Perhaps the quest was not just for stardom but also to belong. That would explain why the Kid continues to live in Minneapolis, where he has devised a social world with other like-minded rebels. Explains Lisa: "I grew up in my own room, making music and having philosophies I thought no one would ever share. That's exactly the way Prince grew up, so we find solace in each other."
With no special woman in his life ("He's married to his music," says Vanity), Prince roams his hometown haunts with friends like Sheila E. A typical evening consists of supper at Rudolf's, a barbecue house where you find the kind of fan who still remembers the autograph Prince signed for her six years ago. "Love, God, Prince," it said. He still turns to religion for guidance, and current protégée Apollonia remembers finding a Bible in her motel room "opened to a scripture that he wanted me to read." (How he got into her room remains a mystery. "Maybe he picked the lock," she jokes.)
At heart, he's a homebody, and he returns from evenings at the now famous First Avenue Club—usually alone—to his purple house with its pots of flowers and Marilyn Monroe posters. Late into the night he writes music and short stories with a purple pen on a purple pad that he carries about "like Walt Whitman," says Wendy. Sometimes the Kid needs more. At least once he has slipped out of bed, jumped onto his bicycle and pedaled off—naked—into the Minneapolis dawn.

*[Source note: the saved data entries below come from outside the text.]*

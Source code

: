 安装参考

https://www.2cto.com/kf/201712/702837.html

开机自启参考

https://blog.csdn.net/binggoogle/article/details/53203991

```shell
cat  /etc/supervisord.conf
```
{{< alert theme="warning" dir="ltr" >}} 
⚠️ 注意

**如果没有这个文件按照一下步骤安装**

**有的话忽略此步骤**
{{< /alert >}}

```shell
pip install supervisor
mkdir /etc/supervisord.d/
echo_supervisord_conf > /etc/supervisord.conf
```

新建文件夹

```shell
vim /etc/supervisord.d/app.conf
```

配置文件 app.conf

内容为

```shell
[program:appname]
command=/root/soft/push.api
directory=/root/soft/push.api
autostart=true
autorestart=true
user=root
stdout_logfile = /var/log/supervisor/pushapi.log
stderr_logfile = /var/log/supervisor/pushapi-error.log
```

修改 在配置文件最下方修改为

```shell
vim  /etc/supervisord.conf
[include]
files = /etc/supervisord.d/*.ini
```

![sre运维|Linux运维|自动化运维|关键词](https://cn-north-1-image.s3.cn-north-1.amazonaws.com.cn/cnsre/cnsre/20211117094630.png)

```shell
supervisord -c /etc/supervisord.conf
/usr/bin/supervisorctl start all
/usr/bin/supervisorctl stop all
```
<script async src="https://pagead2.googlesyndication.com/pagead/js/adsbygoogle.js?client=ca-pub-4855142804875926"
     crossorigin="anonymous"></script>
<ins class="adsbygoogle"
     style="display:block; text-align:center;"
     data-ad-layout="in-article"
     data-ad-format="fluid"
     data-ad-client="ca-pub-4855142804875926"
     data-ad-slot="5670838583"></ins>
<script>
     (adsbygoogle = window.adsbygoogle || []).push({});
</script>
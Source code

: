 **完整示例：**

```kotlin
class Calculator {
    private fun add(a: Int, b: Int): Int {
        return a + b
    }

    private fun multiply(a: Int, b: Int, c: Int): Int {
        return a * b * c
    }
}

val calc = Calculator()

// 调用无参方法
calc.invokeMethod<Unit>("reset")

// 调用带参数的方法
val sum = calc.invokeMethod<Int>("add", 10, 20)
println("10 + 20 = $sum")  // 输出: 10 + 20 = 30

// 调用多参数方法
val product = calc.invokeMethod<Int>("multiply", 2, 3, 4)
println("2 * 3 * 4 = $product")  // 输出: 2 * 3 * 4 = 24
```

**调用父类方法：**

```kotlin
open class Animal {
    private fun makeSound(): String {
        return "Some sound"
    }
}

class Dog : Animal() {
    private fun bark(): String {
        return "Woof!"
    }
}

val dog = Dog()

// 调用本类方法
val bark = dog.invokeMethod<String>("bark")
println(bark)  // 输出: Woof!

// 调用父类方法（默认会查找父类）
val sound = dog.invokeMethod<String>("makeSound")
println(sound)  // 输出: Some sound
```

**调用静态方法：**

That prankish spirit reigns onstage, where His Royal Badness is at his hot, erotic best. "Do you want to take a bath with me?" he taunted the crowd last week during his concert's show-stopper, stripping to his waist and climbing into an oversized elevated purple bathtub. Prince has tamed his sexual shtik; there's no more necking with his female musicians. Gone too are the bikini briefs and his trademark, the pervert's trench coat. What remains is enough to satisfy the most demanding fan: stiletto-heeled splits and leaps, wicked sonic screams and suggestive pelvic thrusts. After nearly two hours he gave his thanks with a melting grin that seemed to say that if the Kid had his way, he'd keep dancing until 1999. We'd ask him, but we know he wouldn't talk.